La gestione proattiva degli incidenti implica essenzialmente lo sfruttamento delle informazioni sui modelli di dati con l’obiettivo di comprendere ed analizzare gli eventi ancor prima che si verifichino, così da poter adottare misure correttive ed evitare, in ultima analisi, che si verifichino.

In tal modo è possibile ridurre drasticamente i tempi di inattività aziendale rispetto alla classica gestione “reattiva” degli incidenti, che prevede la risoluzione dei problemi dopo che si sono verificati, comportando spesso tempi di inattività aziendale e perdite di ricavi significativamente più elevati.

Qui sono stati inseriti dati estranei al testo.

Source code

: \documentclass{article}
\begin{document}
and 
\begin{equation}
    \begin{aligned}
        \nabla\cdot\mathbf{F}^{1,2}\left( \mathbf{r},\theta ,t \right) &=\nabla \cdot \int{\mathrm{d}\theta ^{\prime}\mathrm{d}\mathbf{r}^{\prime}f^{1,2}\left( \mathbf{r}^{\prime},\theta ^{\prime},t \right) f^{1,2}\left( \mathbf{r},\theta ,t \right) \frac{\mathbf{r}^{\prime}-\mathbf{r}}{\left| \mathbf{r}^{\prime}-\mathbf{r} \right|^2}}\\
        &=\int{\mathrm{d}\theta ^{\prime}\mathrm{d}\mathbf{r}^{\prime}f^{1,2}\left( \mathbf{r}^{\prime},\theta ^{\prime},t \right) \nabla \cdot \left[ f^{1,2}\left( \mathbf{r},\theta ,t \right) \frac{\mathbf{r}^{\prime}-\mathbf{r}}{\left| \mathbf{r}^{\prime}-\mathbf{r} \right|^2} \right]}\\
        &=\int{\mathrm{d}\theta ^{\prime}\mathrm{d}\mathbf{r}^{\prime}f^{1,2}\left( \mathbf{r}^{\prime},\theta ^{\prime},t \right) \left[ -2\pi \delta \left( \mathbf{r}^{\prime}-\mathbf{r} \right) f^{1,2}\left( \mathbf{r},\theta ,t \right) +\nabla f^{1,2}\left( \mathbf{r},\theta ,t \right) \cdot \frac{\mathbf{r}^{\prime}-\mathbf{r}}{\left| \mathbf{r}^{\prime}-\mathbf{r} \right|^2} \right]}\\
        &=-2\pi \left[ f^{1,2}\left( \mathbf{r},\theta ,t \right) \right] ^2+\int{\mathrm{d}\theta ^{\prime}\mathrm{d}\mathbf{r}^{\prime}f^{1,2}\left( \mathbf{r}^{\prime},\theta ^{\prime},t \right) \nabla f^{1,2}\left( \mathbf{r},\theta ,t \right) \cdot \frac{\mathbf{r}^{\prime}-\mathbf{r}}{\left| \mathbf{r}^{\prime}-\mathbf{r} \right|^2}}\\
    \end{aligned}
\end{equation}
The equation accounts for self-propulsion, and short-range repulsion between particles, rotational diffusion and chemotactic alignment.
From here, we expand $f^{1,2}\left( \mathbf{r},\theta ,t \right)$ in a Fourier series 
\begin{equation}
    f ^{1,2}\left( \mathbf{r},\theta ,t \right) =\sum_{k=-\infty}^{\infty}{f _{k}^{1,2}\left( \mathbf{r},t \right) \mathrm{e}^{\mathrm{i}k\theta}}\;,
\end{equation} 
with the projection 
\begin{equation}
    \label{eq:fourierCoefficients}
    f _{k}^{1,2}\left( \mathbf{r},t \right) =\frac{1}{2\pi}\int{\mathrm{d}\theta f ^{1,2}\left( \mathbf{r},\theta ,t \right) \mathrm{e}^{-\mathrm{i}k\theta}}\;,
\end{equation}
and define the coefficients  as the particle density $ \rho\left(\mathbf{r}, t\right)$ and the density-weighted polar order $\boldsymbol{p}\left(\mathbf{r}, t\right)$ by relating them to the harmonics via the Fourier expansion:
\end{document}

Hardware per data center compatibile con l’intelligenza artificiale

La nuova frontiera dei data center sarà certamente quella di dotarsi di hardware progettato ed implementato per sfruttare a pieno le potenzialità dell’intelligenza artificiale.

Secondo uno studio condotto da Tirias Research, entro il 2028 saranno posti in commercio server con una potenza 4 volte superiore rispetto a quella attualmente garantita dagli hardware in commercio ma in grado di gestire carichi computazionali fino a 50 volte superiori a quelli che è possibile raggiungere allo stato attuale nei datacenter di grandi dimensioni.

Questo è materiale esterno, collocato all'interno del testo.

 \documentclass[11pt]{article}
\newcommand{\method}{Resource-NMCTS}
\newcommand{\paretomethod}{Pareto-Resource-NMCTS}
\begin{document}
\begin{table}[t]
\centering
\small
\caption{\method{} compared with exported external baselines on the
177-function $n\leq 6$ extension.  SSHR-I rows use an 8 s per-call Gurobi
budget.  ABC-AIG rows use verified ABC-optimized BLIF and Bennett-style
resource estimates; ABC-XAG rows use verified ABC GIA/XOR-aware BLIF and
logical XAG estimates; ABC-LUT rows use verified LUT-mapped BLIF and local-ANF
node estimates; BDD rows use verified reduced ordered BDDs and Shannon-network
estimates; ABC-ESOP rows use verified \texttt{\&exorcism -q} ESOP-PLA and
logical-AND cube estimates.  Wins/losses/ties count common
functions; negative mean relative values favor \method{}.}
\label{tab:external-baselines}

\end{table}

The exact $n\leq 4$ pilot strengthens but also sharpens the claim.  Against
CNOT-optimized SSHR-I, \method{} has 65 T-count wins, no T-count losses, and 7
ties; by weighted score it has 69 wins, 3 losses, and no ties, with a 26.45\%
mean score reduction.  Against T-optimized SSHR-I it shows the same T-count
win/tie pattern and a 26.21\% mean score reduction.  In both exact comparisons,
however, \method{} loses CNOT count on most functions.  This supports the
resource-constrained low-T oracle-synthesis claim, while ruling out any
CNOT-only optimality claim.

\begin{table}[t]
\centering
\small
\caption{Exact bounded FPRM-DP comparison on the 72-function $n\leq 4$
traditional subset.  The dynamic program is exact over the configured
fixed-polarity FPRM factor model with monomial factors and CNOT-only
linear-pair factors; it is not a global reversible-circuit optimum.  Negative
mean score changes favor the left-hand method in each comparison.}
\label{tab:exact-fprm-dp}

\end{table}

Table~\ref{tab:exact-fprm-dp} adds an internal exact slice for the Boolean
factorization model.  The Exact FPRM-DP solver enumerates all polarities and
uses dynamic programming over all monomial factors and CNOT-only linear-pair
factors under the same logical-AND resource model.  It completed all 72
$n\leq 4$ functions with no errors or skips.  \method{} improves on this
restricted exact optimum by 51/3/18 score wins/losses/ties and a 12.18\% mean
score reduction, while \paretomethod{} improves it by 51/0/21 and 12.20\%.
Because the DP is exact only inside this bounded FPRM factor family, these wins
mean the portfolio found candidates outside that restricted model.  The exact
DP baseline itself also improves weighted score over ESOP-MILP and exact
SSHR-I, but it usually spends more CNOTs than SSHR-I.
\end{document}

I nuovi server, in sintesi, opereranno in una maniera da tale da enfatizzare ed ottimizzare gli effetti prodotti dall’intelligenza artificiale che diventerà sempre più il motore trainante dell’intera organizzazione di un datacenter.

Rientrano in tale ambito anche i robot di nuova generazione in grado di effettuare attività di monitoraggio, manutenzione e conduzione operativa, affiancando (ma progressivamente sostituendo) i sistemisti non solo nei compiti routinari, ripetitivi e meccanici ma anche in quei campi nei quali le decisioni devono essere basate sull’analisi di una miriade di variabili che cambiano in tempo reale.

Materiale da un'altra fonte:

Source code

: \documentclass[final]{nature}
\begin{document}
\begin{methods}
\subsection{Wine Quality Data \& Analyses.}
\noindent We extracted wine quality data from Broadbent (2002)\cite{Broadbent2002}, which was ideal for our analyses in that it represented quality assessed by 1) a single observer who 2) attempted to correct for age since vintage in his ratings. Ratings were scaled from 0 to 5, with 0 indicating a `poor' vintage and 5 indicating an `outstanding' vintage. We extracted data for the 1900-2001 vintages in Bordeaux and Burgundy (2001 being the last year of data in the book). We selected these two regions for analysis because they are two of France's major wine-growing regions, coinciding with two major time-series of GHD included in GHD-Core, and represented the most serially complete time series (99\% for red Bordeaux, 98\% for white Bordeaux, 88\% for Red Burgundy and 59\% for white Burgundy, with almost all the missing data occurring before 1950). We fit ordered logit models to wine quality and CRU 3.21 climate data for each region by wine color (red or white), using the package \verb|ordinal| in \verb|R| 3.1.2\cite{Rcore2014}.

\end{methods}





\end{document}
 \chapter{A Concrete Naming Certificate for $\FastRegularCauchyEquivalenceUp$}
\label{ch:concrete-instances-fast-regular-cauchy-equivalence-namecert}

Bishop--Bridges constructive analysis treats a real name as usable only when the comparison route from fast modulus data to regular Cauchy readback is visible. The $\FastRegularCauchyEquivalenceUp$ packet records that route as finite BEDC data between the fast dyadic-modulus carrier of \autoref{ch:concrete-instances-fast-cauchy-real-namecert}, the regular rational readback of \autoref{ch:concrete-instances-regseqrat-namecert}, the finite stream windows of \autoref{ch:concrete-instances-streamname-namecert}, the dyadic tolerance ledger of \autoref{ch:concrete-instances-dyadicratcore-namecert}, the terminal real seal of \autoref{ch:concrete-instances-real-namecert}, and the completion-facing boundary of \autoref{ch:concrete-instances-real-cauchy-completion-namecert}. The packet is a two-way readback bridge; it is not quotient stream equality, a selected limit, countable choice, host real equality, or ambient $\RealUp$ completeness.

I nuovi hardware, ad esempio, saranno in grado di sfruttare i vantaggi connessi alle cosiddette “piccole modifiche frequenti” che non sono attuabili o non sono economicamente sostenibili nei casi in cui le operazioni sono governate da operatori umani o da dispositivi digitali tradizionali.

Si pensi ad esempio al risparmio annuo derivante dall’adeguamento continuo della temperatura dei sistemi di raffreddamento rispetto all’ambiente esterno: mentre un impianto gestito attraverso tecniche standard non è in grado di apprezzare variazioni sotto il grado centigrado né tantomeno può “prevedere” l’andamento della temperatura in un determinato intervallo di tempo, un sistema basato sull’intelligenza artificiale, compatibile con l’”Internet delle Cose”, può colloquiare con le stazioni meteo, effettuare incroci, elaborazioni ed inferenze che possono condurre ad una rivisitazione continua (anche più volte nel corso di un’ora) dei parametri di funzionamento in grado di condurre ad ingenti risparmi in un esteso intervallo di tempo.